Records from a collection
Content starts
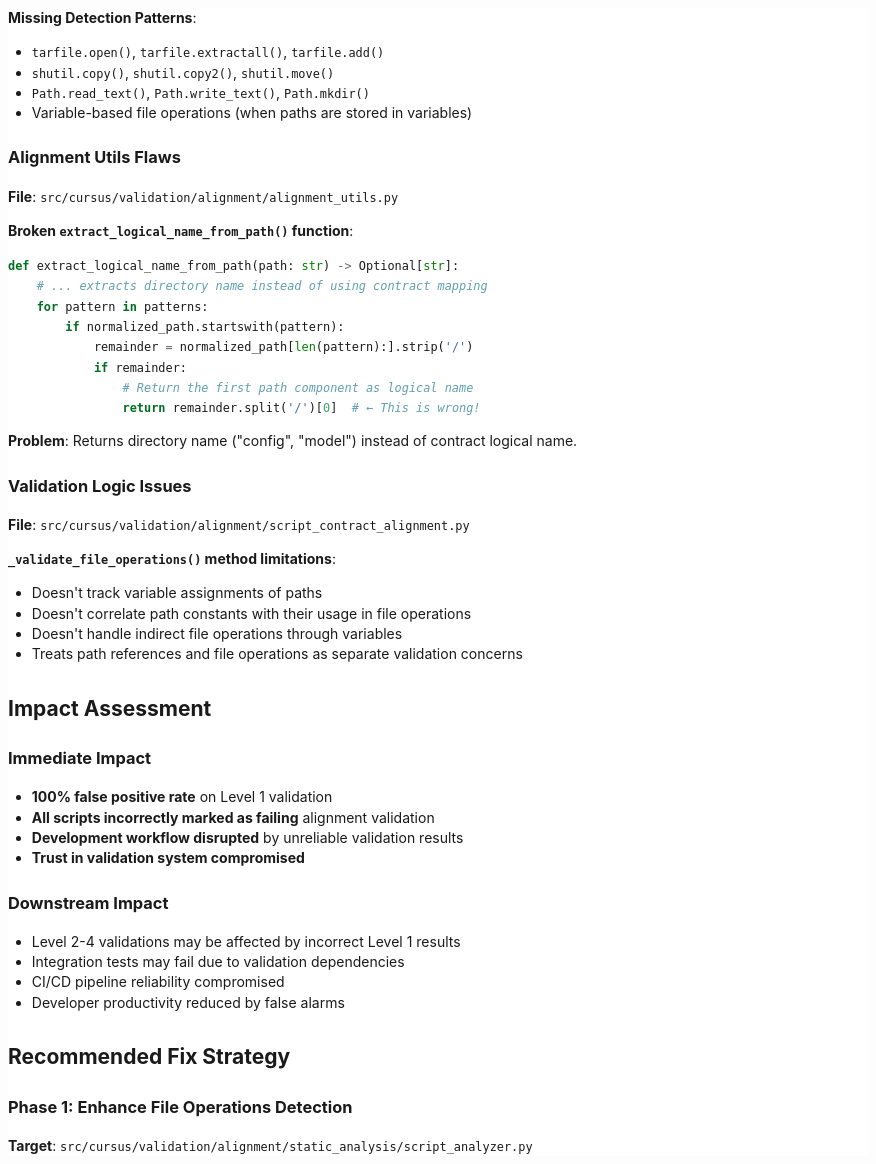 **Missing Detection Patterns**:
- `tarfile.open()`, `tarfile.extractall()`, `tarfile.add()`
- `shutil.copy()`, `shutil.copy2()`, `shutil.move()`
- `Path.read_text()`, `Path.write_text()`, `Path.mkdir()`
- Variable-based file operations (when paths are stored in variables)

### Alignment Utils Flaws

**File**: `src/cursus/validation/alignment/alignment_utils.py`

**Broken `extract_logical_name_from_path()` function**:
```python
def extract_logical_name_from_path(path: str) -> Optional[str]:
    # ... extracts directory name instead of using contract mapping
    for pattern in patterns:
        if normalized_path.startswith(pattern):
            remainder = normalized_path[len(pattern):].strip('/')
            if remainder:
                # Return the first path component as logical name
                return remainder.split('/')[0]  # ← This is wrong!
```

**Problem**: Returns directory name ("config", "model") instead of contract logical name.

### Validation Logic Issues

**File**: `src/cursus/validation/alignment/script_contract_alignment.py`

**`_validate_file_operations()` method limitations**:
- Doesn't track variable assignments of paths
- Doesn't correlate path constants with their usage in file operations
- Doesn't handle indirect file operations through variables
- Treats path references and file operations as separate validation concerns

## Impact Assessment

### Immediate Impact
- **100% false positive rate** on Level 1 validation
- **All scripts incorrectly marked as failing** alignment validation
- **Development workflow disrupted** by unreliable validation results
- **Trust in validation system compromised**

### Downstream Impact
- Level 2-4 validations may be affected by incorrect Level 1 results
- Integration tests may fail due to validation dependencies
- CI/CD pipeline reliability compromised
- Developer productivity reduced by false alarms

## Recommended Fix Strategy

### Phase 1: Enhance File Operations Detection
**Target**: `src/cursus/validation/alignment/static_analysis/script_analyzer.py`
Content ends
Content starts
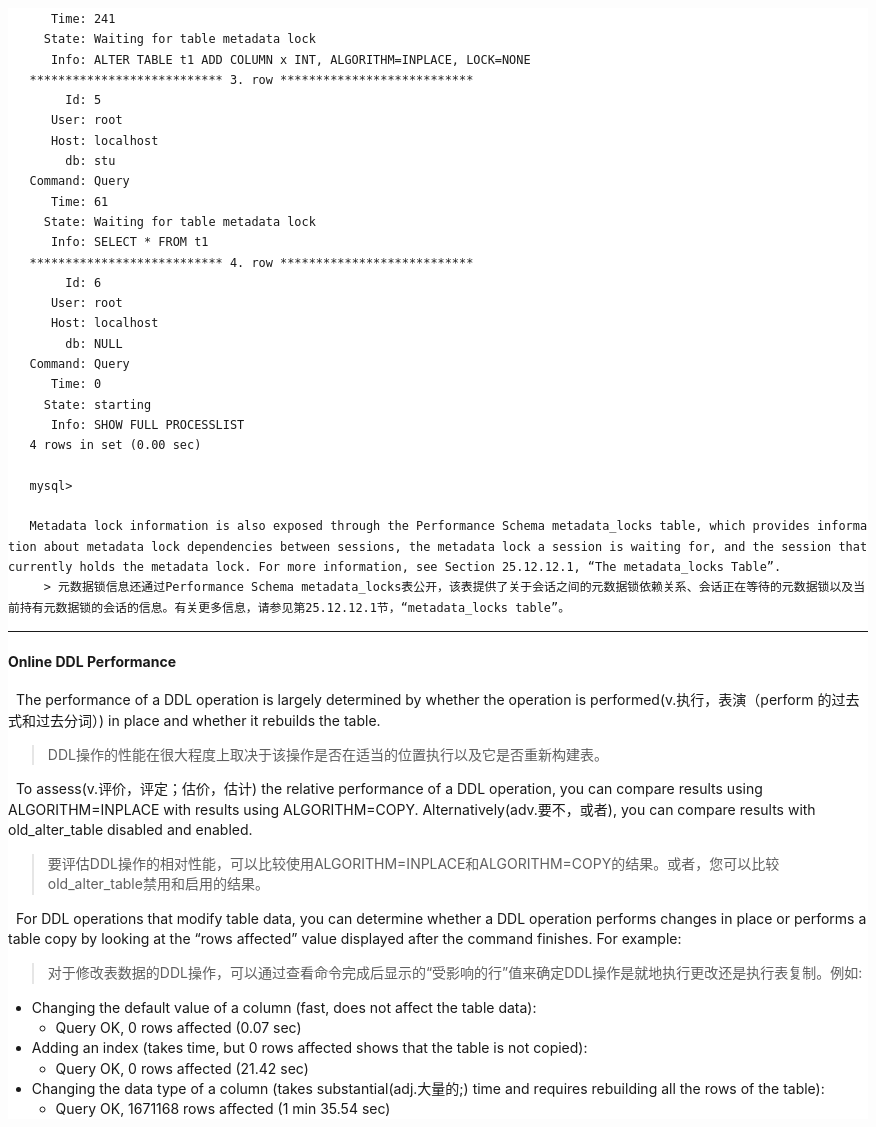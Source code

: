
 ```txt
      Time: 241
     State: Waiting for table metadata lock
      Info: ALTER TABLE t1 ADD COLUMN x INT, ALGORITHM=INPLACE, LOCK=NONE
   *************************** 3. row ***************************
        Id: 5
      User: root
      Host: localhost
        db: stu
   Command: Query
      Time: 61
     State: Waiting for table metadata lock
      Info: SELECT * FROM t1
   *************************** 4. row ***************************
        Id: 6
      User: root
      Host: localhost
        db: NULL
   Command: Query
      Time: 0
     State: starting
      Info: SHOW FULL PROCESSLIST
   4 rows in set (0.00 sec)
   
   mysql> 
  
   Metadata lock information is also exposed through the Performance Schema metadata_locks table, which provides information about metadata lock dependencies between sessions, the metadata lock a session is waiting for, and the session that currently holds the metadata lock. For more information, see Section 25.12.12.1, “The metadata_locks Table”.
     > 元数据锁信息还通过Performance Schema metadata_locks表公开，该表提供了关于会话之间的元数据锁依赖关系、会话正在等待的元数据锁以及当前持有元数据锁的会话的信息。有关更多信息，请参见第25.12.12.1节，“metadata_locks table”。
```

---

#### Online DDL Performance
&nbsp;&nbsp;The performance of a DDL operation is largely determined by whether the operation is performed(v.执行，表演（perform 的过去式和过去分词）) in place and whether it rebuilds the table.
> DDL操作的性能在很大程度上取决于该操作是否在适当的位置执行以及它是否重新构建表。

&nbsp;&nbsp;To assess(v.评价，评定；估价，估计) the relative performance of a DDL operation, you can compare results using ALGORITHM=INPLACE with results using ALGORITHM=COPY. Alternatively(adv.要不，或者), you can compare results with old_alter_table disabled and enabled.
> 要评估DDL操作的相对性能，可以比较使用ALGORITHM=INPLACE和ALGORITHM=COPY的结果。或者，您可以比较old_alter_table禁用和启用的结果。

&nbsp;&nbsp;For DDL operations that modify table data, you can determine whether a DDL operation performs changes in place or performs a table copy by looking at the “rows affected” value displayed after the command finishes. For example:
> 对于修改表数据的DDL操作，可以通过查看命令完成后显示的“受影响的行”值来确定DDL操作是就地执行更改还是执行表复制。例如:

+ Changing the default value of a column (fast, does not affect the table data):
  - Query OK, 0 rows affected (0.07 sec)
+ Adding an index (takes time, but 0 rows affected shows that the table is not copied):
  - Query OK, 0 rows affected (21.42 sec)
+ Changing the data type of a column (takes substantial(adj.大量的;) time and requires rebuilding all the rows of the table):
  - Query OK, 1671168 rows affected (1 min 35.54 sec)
Content ends
:: Your task ::
Nothing but the lines above from the one containing "### Validation Logic Issues" through the one containing "- Doesn't correlate" should appear in the answer, each repeated exactly.

:: Response to this exercise ::
### Validation Logic Issues

**File**: `src/cursus/validation/alignment/script_contract_alignment.py`

**`_validate_file_operations()` method limitations**:
- Doesn't track variable assignments of paths
- Doesn't correlate path constants with their usage in file operations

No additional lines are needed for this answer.